With an effort of will that almost hurt, he recalled the blue volume of Gross reposing in its place in his office. Doctor Gross would not permit a case to be handled in this way.
‘Mr Varde,’ he said, ‘whatever the actual words used, it remains nevertheless that you reported an attack on Mr Perfect. Also it was not then a fatal attack, but even at this moment it may have become such. You cannot now say the attack never took place.’
He saw again the long prostrate figure of the old Parsi, lightly and delicately and dangerously breathing.
‘What attack are you talking, Inspector. I know of no attack.’
The voice was utterly bland, and thick with sleep.

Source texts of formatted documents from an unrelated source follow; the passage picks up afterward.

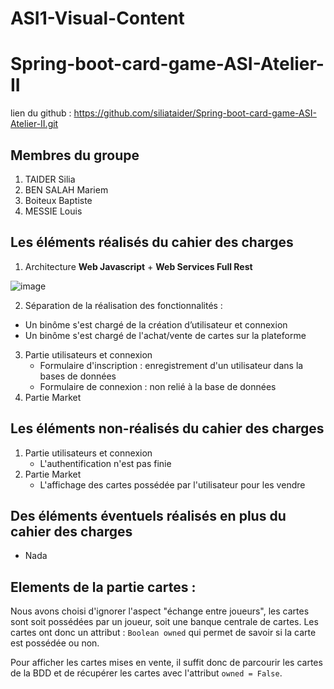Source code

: # ASI1-Visual-Content

# Spring-boot-card-game-ASI-Atelier-II

lien du github : https://github.com/siliataider/Spring-boot-card-game-ASI-Atelier-II.git

## Membres du groupe
1. TAIDER Silia
2. BEN SALAH Mariem
3. Boiteux Baptiste
4. MESSIE Louis
## Les éléments réalisés du cahier des charges
1. Architecture __Web Javascript__ + __Web Services Full Rest__

![image](https://user-images.githubusercontent.com/69010419/168466922-d5e126da-530b-4d4d-9996-6bf331546a90.png)

2. Séparation de la réalisation des fonctionnalités :
  * Un binôme s'est chargé de la création d’utilisateur et connexion
  * Un binôme s'est chargé de l'achat/vente de cartes sur la plateforme
3. Partie utilisateurs et connexion 
      * Formulaire d'inscription : enregistrement d'un utilisateur dans la bases de données 
      * Formulaire de connexion : non relié à la base de données 
4. Partie Market
## Les éléments non-réalisés du cahier des charges
1. Partie utilisateurs et connexion
   * L'authentification n'est pas finie
2. Partie Market
   * L'affichage des cartes possédée par l'utilisateur pour les vendre

## Des éléments éventuels réalisés en plus du cahier des charges
* Nada

## Elements de la partie cartes : 
Nous avons choisi d'ignorer l'aspect "échange entre joueurs", les cartes sont soit possédées par un joueur, soit une banque centrale de cartes. Les cartes ont donc un attribut : `Boolean owned` qui permet de savoir si la carte est possédée ou non.

Pour afficher les cartes mises en vente, il suffit donc de parcourir les cartes de la BDD et de récupérer les cartes avec l'attribut `owned = False`.
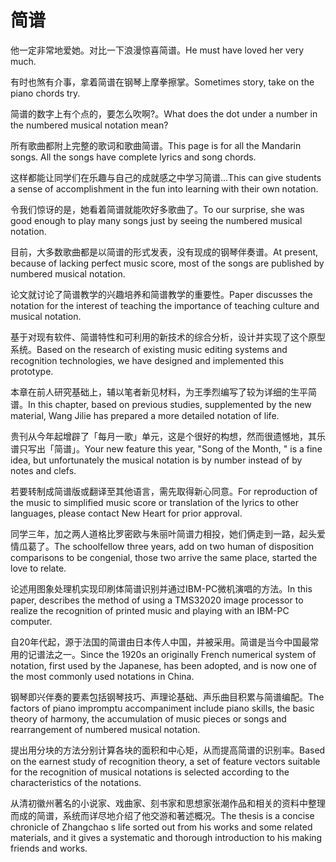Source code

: # 简谱

<p><span class="chinese">他一定非常地爱她。对比一下浪漫惊喜简谱。</span><span class="english">He must have loved her very much.</span></p>

<p><span class="chinese">有时也煞有介事，拿着简谱在钢琴上摩拳擦掌。</span><span class="english">Sometimes story, take on the piano chords try.</span></p>

<p><span class="chinese">简谱的数字上有个点的，要怎么吹啊?。</span><span class="english">What does the dot under a number in the numbered musical notation mean?</span></p>

<p><span class="chinese">所有歌曲都附上完整的歌词和歌曲简谱。</span><span class="english">This page is for all the Mandarin songs. All the songs have complete lyrics and song chords.</span></p>

<p><span class="chinese">这样都能让同学们在乐趣与自己的成就感之中学习简谱…</span><span class="english">This can give students a sense of accomplishment in the fun into learning with their own notation.</span></p>

<p><span class="chinese">令我们惊讶的是，她看着简谱就能吹好多歌曲了。</span><span class="english">To our surprise, she was good enough to play many songs just by seeing the numbered musical notation.</span></p>

<p><span class="chinese">目前，大多数歌曲都是以简谱的形式发表，没有现成的钢琴伴奏谱。</span><span class="english">At present, because of lacking perfect music score, most of the songs are published by numbered musical notation.</span></p>

<p><span class="chinese">论文就讨论了简谱教学的兴趣培养和简谱教学的重要性。</span><span class="english">Paper discusses the notation for the interest of teaching the importance of teaching culture and musical notation.</span></p>

<p><span class="chinese">基于对现有软件、简谱特性和可利用的新技术的综合分析，设计并实现了这个原型系统。</span><span class="english">Based on the research of existing music editing systems and recognition technologies, we have designed and implemented this prototype.</span></p>

<p><span class="chinese">本章在前人研究基础上，辅以笔者新见材料，为王季烈编写了较为详细的生平简谱。</span><span class="english">In this chapter, based on previous studies, supplemented by the new material, Wang Jilie has prepared a more detailed notation of life.</span></p>

<p><span class="chinese">贵刊从今年起增辟了「每月一歌」单元，这是个很好的构想，然而很遗憾地，其乐谱只写出「简谱」。</span><span class="english">Your new feature this year, "Song of the Month, " is a fine idea, but unfortunately the musical notation is by number instead of by notes and clefs.</span></p>

<p><span class="chinese">若要转制成简谱版或翻译至其他语言，需先取得新心同意。</span><span class="english">For reproduction of the music to simplified music score or translation of the lyrics to other languages, please contact New Heart for prior approval.</span></p>

<p><span class="chinese">同学三年，加之两人道格比罗密欧与朱丽叶简谱力相投，她们俩走到一路，起头爱情瓜葛了。</span><span class="english">The schoolfellow three years, add on two human of disposition comparisons to be congenial, those two arrive the same place, started the love to relate.</span></p>

<p><span class="chinese">论述用图象处理机实现印刷体简谱识别并通过IBM-PC微机演唱的方法。</span><span class="english">In this paper, describes the method of using a TMS32020 image processor to realize the recognition of printed music and playing with an IBM-PC computer.</span></p>

<p><span class="chinese">自20年代起，源于法国的简谱由日本传人中国，并被采用。简谱是当今中国最常用的记谱法之一。</span><span class="english">Since the 1920s an originally French numerical system of notation, first used by the Japanese, has been adopted, and is now one of the most commonly used notations in China.</span></p>

<p><span class="chinese">钢琴即兴伴奏的要素包括钢琴技巧、声理论基础、声乐曲目积累与简谱编配。</span><span class="english">The factors of piano impromptu accompaniment include piano skills, the basic theory of harmony, the accumulation of music pieces or songs and rearrangement of numbered musical notation.</span></p>

<p><span class="chinese">提出用分块的方法分别计算各块的面积和中心矩，从而提高简谱的识别率。</span><span class="english">Based on the earnest study of recognition theory, a set of feature vectors suitable for the recognition of musical notations is selected according to the characteristics of the notations.</span></p>

<p><span class="chinese">从清初徽州著名的小说家、戏曲家、刻书家和思想家张潮作品和相关的资料中整理而成的简谱，系统而详尽地介绍了他交游和著述概况。</span><span class="english">The thesis is a concise chronicle of Zhangchao s life sorted out from his works and some related materials, and it gives a systematic and thorough introduction to his making friends and works.</span></p>

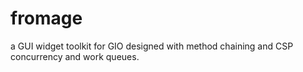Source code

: # fromage

a GUI widget toolkit for GIO designed with method chaining and CSP concurrency and work queues.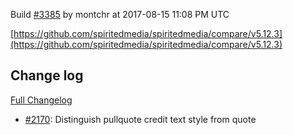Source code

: Build [#3385](https://circleci.com/gh/spiritedmedia/spiritedmedia/3385) by montchr at 2017-08-15 11:08 PM UTC

[https://github.com/spiritedmedia/spiritedmedia/compare/v5.12.3](https://github.com/spiritedmedia/spiritedmedia/compare/v5.12.3)
## Change log
[Full Changelog](https://github.com/spiritedmedia/spiritedmedia/compare/v5.12.2...v5.12.3)

 - [#2170](https://github.com/spiritedmedia/spiritedmedia/pull/2170): Distinguish pullquote credit text style from quote
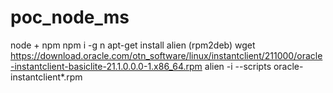 # poc_node_ms

node + npm
npm i -g n
apt-get install alien (rpm2deb)
 wget https://download.oracle.com/otn_software/linux/instantclient/211000/oracle-instantclient-basiclite-21.1.0.0.0-1.x86_64.rpm
alien -i --scripts oracle-instantclient*.rpm

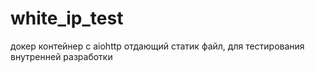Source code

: # white_ip_test
докер контейнер с aiohttp отдающий статик файл, для тестирования внутренней разработки
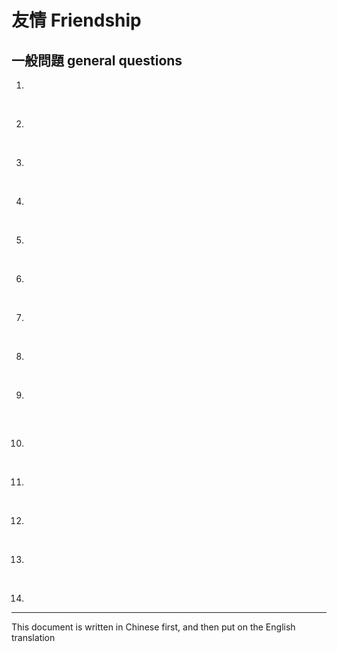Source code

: # 友情 Friendship


## 一般問題 general questions

1. 

<br>

2. 

<br>

3. 

<br>

4. 

<br>

5. 

<br>

6. 

<br>

7. 

<br>

8. 

<br>

9. 

<br>


## 

10. 

<br>

11. 

<br>

12. 

<br>

13. 

<br>

14. 



---
This document is written in Chinese first, and then put on the English translation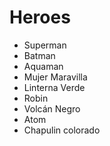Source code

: # Heroes

* Superman
* Batman
* Aquaman
* Mujer Maravilla
* Linterna Verde
* Robin
* Volcán Negro
* Atom
* Chapulin colorado
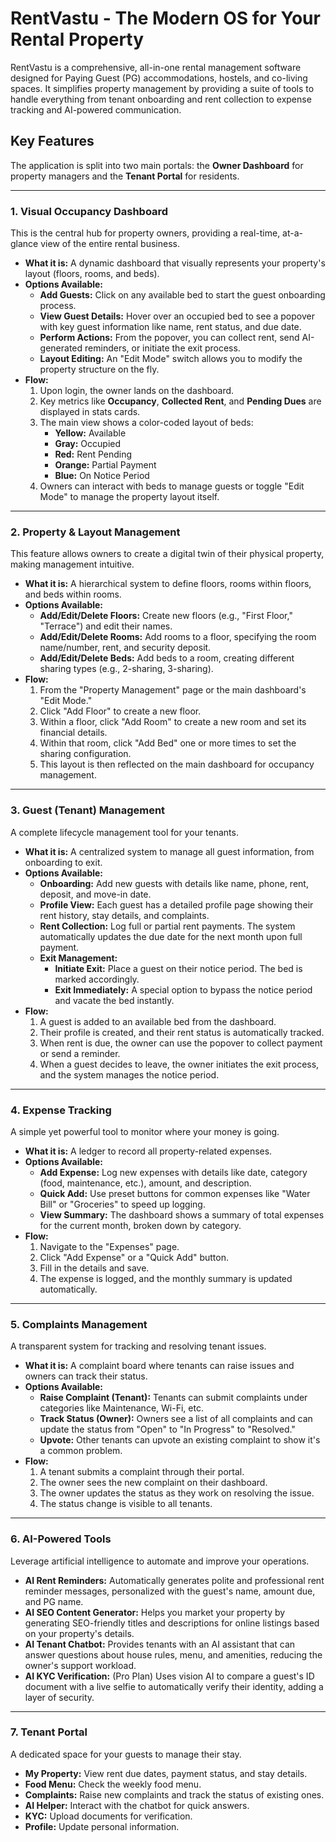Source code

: # RentVastu - The Modern OS for Your Rental Property

RentVastu is a comprehensive, all-in-one rental management software designed for Paying Guest (PG) accommodations, hostels, and co-living spaces. It simplifies property management by providing a suite of tools to handle everything from tenant onboarding and rent collection to expense tracking and AI-powered communication.

## Key Features

The application is split into two main portals: the **Owner Dashboard** for property managers and the **Tenant Portal** for residents.

---

### 1. Visual Occupancy Dashboard

This is the central hub for property owners, providing a real-time, at-a-glance view of the entire rental business.

-   **What it is:** A dynamic dashboard that visually represents your property's layout (floors, rooms, and beds).
-   **Options Available:**
    -   **Add Guests:** Click on any available bed to start the guest onboarding process.
    -   **View Guest Details:** Hover over an occupied bed to see a popover with key guest information like name, rent status, and due date.
    -   **Perform Actions:** From the popover, you can collect rent, send AI-generated reminders, or initiate the exit process.
    -   **Layout Editing:** An "Edit Mode" switch allows you to modify the property structure on the fly.
-   **Flow:**
    1.  Upon login, the owner lands on the dashboard.
    2.  Key metrics like **Occupancy**, **Collected Rent**, and **Pending Dues** are displayed in stats cards.
    3.  The main view shows a color-coded layout of beds:
        -   **Yellow:** Available
        -   **Gray:** Occupied
        -   **Red:** Rent Pending
        -   **Orange:** Partial Payment
        -   **Blue:** On Notice Period
    4.  Owners can interact with beds to manage guests or toggle "Edit Mode" to manage the property layout itself.

---

### 2. Property & Layout Management

This feature allows owners to create a digital twin of their physical property, making management intuitive.

-   **What it is:** A hierarchical system to define floors, rooms within floors, and beds within rooms.
-   **Options Available:**
    -   **Add/Edit/Delete Floors:** Create new floors (e.g., "First Floor," "Terrace") and edit their names.
    -   **Add/Edit/Delete Rooms:** Add rooms to a floor, specifying the room name/number, rent, and security deposit.
    -   **Add/Edit/Delete Beds:** Add beds to a room, creating different sharing types (e.g., 2-sharing, 3-sharing).
-   **Flow:**
    1.  From the "Property Management" page or the main dashboard's "Edit Mode."
    2.  Click "Add Floor" to create a new floor.
    3.  Within a floor, click "Add Room" to create a new room and set its financial details.
    4.  Within that room, click "Add Bed" one or more times to set the sharing configuration.
    5.  This layout is then reflected on the main dashboard for occupancy management.

---

### 3. Guest (Tenant) Management

A complete lifecycle management tool for your tenants.

-   **What it is:** A centralized system to manage all guest information, from onboarding to exit.
-   **Options Available:**
    -   **Onboarding:** Add new guests with details like name, phone, rent, deposit, and move-in date.
    -   **Profile View:** Each guest has a detailed profile page showing their rent history, stay details, and complaints.
    -   **Rent Collection:** Log full or partial rent payments. The system automatically updates the due date for the next month upon full payment.
    -   **Exit Management:**
        -   **Initiate Exit:** Place a guest on their notice period. The bed is marked accordingly.
        -   **Exit Immediately:** A special option to bypass the notice period and vacate the bed instantly.
-   **Flow:**
    1.  A guest is added to an available bed from the dashboard.
    2.  Their profile is created, and their rent status is automatically tracked.
    3.  When rent is due, the owner can use the popover to collect payment or send a reminder.
    4.  When a guest decides to leave, the owner initiates the exit process, and the system manages the notice period.

---

### 4. Expense Tracking

A simple yet powerful tool to monitor where your money is going.

-   **What it is:** A ledger to record all property-related expenses.
-   **Options Available:**
    -   **Add Expense:** Log new expenses with details like date, category (food, maintenance, etc.), amount, and description.
    -   **Quick Add:** Use preset buttons for common expenses like "Water Bill" or "Groceries" to speed up logging.
    -   **View Summary:** The dashboard shows a summary of total expenses for the current month, broken down by category.
-   **Flow:**
    1.  Navigate to the "Expenses" page.
    2.  Click "Add Expense" or a "Quick Add" button.
    3.  Fill in the details and save.
    4.  The expense is logged, and the monthly summary is updated automatically.

---

### 5. Complaints Management

A transparent system for tracking and resolving tenant issues.

-   **What it is:** A complaint board where tenants can raise issues and owners can track their status.
-   **Options Available:**
    -   **Raise Complaint (Tenant):** Tenants can submit complaints under categories like Maintenance, Wi-Fi, etc.
    -   **Track Status (Owner):** Owners see a list of all complaints and can update the status from "Open" to "In Progress" to "Resolved."
    -   **Upvote:** Other tenants can upvote an existing complaint to show it's a common problem.
-   **Flow:**
    1.  A tenant submits a complaint through their portal.
    2.  The owner sees the new complaint on their dashboard.
    3.  The owner updates the status as they work on resolving the issue.
    4.  The status change is visible to all tenants.

---

### 6. AI-Powered Tools

Leverage artificial intelligence to automate and improve your operations.

-   **AI Rent Reminders:** Automatically generates polite and professional rent reminder messages, personalized with the guest's name, amount due, and PG name.
-   **AI SEO Content Generator:** Helps you market your property by generating SEO-friendly titles and descriptions for online listings based on your property's details.
-   **AI Tenant Chatbot:** Provides tenants with an AI assistant that can answer questions about house rules, menu, and amenities, reducing the owner's support workload.
-   **AI KYC Verification:** (Pro Plan) Uses vision AI to compare a guest's ID document with a live selfie to automatically verify their identity, adding a layer of security.

---

### 7. Tenant Portal

A dedicated space for your guests to manage their stay.

-   **My Property:** View rent due dates, payment status, and stay details.
-   **Food Menu:** Check the weekly food menu.
-   **Complaints:** Raise new complaints and track the status of existing ones.
-   **AI Helper:** Interact with the chatbot for quick answers.
-   **KYC:** Upload documents for verification.
-   **Profile:** Update personal information.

‘Very well, Mr Varde,’ said Inspector Ghote, ‘you leave me no alternative. I shall have to submit application to higher authority for permission to arrest you for obstructing a police officer in the course of his duty.’
The huge sleeping form in the wide cane chair spoke.
‘And have you thought what higher authority will say when they learn how you treat Lala Arun Varde?’
Yet by the end of the sentence the bloodshot eyes were fully open and were regarding the inspector warily.
‘Mr Varde,’ the inspector said, ‘from inquiries to date we know that Mr Perfect was alive at midnight last night. At 1.47 a.m. you reported that he was dead, a statement subject to subsequent modification. It remains therefore to account for movements made by victim in the intervening period. Mr Varde, when did you last see Mr Perfect?’
‘Inspector,’ said Lala Varde in a tone of all-embracing reasonableness, ‘what are you bothering your head
with such matters? There is a lot of work for Police Department to do, Inspector. I know it. There is much disregarding of the prohibition laws in the city. People are obtaining medical certificates when they are quite unnecessary. The poorer classes are frequently making illicit brews. Such things must be stopped, Inspector. And then there is the whole matter of anti-corruption. It is needing the utmost attention.’
He heaved himself forward making the wide chair under him bend and shudder.
‘Inspector,’ he said, ‘don’t you think you ought to be doing this work?’
‘Breaches of the prohibition law and anti-corruption activities come under different departments,’ Inspector Ghote replied stolidly. ‘Also my task is to investigate the criminal attack on Mr Perfect. I have been given it, and I will continue with it until it is finished.’
Lala Varde shook his head sadly.
‘Oh, Inspector, Inspector,’ he said, ‘you are a foolish man.’
‘No, sahib,’ Inspector Ghote said with unshaken firmness.
‘It is you who are foolish. It is always foolish not to answer questions put by a police officer in the course of his duties.’
‘Very well, Inspector, I have said.’
‘Very well, sahib. And now perhaps you will tell me when you last saw Mr Perfect before the attack?’
Lala Varde’s eyes narrowed.
‘At midnight you know he was alive?’ he asked.
Inspector Ghote winced inwardly. If he had not been so irritated by the huge old man’s obstinacy, he would probably have contrived to have kept this fact to himself.
‘At midnight,’ he admitted.
‘Yes, that must be so,’ Lala Varde said. ‘Because at midnight I saw him also.’
‘Mr Varde,’ the inspector said, ‘when Mr Perfect was attacked he was in the little room by the door to the house. Why should he have been in there?’
‘Oh, Inspector, what questions you are asking. How should I know a thing like that? How should I know anything? I have too many things to think to be knowing why is this and why is that. It all falls on my shoulders. My son Dilip is no good. I have ordered him not to go to office today. He can think instead about what is the right thing to say and the right thing to do, and he can read his mysteries histories at home. If he went to office he would give orders, and then where would we be?’